Take each line of the entries below that contains "Metro" and copy it.

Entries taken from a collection

########

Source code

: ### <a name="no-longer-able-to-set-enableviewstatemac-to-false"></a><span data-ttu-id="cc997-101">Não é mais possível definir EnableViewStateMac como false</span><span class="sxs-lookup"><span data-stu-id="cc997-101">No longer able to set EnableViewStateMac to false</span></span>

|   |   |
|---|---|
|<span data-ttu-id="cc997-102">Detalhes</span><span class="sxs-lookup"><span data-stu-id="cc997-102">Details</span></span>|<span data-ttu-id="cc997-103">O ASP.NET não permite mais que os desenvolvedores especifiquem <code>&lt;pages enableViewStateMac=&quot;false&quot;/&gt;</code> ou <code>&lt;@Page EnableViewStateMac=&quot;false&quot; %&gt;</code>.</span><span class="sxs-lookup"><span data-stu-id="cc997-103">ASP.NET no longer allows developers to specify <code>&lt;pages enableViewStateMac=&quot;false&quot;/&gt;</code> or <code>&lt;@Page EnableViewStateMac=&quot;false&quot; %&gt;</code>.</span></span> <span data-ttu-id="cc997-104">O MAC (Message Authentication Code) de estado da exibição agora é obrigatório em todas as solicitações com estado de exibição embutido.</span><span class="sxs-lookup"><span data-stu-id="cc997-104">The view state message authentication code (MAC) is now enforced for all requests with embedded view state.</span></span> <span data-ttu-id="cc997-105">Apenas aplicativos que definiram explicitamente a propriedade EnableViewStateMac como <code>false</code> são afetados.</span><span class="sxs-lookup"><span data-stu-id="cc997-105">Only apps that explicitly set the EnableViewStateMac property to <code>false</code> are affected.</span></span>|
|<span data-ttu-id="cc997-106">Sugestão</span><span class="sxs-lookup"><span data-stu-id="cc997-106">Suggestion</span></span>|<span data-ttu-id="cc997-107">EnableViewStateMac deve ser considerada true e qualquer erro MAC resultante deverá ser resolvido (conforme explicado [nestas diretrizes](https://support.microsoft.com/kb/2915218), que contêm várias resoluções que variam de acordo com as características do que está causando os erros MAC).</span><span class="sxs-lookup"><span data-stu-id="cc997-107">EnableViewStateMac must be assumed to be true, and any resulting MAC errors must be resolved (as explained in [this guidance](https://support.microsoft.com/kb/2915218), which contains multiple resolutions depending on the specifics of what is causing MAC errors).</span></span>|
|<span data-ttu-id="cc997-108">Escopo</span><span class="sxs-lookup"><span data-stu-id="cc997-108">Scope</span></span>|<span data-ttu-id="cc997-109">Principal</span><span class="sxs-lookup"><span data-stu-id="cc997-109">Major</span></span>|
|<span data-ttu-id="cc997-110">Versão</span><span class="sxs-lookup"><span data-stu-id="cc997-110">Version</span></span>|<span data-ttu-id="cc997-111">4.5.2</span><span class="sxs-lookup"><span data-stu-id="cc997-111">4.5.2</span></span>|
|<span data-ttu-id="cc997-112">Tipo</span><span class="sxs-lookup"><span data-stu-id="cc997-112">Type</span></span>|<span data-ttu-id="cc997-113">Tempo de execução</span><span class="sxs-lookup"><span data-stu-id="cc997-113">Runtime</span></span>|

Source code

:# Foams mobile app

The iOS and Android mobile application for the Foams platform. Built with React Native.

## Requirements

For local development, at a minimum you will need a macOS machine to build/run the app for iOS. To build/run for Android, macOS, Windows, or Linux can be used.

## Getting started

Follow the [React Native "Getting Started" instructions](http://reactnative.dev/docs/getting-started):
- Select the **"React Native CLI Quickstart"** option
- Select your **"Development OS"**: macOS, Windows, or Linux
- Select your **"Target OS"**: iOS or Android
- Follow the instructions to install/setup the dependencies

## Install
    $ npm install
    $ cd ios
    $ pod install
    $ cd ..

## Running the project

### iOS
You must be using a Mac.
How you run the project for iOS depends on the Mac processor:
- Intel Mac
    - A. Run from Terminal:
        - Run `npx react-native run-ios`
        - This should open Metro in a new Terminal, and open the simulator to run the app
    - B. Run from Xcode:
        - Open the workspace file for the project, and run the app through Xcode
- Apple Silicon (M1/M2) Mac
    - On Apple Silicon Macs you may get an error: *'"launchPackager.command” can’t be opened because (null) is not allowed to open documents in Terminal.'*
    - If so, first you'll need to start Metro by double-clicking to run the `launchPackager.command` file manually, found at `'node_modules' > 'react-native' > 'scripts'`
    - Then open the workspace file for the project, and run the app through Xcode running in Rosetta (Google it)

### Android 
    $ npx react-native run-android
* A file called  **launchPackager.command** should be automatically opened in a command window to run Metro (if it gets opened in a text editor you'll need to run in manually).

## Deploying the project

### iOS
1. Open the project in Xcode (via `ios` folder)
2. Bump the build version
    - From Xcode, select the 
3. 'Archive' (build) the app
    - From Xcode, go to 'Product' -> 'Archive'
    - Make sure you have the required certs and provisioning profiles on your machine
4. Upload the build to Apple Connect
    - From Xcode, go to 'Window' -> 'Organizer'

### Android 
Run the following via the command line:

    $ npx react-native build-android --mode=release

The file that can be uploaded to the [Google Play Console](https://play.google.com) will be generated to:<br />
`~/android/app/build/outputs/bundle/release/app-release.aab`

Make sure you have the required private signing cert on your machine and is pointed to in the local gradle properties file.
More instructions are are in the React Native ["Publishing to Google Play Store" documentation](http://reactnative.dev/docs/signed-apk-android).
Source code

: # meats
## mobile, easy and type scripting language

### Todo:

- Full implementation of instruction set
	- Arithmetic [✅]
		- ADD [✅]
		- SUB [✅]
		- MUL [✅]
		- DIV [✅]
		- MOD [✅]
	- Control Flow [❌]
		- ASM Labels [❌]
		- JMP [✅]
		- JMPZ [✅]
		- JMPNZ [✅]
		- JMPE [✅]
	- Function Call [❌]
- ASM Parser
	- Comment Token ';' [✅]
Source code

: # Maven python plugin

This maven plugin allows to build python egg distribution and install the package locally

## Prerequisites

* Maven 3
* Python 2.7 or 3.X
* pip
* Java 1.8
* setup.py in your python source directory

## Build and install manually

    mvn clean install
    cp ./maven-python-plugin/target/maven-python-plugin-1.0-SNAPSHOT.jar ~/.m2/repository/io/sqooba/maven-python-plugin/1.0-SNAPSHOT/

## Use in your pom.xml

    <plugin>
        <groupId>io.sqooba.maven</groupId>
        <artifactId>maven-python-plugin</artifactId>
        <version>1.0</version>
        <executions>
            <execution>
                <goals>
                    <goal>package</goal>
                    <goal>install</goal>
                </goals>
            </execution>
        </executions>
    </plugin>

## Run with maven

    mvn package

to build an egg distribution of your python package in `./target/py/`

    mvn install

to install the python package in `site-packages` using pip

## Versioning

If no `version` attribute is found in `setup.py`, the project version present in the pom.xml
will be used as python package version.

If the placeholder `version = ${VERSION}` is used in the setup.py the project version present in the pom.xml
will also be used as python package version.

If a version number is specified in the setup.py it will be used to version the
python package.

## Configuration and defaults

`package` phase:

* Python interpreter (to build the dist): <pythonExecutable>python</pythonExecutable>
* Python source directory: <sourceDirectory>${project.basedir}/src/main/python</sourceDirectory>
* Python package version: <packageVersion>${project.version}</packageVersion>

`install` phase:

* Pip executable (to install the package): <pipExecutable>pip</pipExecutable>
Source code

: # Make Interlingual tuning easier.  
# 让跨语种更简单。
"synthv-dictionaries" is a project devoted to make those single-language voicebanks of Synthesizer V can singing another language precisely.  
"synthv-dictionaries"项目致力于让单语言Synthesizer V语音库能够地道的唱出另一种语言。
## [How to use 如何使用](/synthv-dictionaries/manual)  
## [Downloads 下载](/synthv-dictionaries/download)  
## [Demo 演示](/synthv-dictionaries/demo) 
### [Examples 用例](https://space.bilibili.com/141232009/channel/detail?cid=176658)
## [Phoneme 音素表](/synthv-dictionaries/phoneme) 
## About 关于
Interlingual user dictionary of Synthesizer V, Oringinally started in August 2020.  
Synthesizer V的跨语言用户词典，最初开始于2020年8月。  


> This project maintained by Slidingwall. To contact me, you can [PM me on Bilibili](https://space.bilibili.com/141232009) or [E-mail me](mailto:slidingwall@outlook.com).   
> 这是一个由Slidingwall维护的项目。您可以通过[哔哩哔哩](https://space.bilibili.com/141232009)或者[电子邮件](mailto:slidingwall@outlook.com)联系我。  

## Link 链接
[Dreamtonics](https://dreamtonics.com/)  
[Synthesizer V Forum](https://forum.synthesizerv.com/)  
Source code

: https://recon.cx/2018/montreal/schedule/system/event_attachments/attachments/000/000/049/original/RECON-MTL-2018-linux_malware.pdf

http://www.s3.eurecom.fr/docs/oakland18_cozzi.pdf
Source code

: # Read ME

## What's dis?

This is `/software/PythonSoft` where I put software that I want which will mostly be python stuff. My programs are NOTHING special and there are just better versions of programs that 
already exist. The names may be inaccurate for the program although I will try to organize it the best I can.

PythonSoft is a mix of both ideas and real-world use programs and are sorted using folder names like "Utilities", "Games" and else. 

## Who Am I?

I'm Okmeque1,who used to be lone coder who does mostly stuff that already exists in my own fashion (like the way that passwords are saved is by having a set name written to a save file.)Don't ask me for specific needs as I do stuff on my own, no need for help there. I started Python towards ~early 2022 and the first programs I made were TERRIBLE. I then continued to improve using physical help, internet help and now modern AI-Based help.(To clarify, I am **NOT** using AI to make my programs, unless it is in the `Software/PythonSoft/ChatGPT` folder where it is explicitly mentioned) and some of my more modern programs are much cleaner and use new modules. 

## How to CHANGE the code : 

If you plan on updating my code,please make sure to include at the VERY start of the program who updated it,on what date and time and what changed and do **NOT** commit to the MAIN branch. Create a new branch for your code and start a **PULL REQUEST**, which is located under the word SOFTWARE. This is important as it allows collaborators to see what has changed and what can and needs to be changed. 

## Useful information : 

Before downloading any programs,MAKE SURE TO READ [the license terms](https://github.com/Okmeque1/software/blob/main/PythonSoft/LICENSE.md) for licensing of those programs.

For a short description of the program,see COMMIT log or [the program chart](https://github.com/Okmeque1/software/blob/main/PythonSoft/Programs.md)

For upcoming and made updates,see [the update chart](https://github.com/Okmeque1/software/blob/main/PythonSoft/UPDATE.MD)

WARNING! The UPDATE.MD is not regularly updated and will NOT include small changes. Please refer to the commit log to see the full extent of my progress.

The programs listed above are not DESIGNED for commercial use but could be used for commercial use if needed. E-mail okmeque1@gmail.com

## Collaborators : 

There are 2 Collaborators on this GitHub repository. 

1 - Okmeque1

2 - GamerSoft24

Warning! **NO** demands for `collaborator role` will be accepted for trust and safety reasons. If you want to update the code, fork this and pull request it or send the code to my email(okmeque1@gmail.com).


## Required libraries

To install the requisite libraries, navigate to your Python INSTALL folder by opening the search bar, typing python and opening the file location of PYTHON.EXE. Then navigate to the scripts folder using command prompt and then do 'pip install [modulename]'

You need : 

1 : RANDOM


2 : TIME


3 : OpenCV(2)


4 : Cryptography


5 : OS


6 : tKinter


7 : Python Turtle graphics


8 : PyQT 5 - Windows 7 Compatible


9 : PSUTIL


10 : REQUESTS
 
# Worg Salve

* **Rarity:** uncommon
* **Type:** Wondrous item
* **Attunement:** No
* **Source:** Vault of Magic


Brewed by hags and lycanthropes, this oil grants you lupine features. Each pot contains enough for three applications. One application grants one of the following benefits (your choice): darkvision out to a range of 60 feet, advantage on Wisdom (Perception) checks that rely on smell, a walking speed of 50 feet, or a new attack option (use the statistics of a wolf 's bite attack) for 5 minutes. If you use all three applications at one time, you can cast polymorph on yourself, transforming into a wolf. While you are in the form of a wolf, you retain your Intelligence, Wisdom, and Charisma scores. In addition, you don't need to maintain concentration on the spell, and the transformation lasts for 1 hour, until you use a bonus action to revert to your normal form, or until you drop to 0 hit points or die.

########

■ Task solution ■
        - This should open Metro in a new Terminal, and open the simulator to run the app
    - If so, first you'll need to start Metro by double-clicking to run the `launchPackager.command` file manually, found at `'node_modules' > 'react-native' > 'scripts'`
* A file called  **launchPackager.command** should be automatically opened in a command window to run Metro (if it gets opened in a text editor you'll need to run in manually).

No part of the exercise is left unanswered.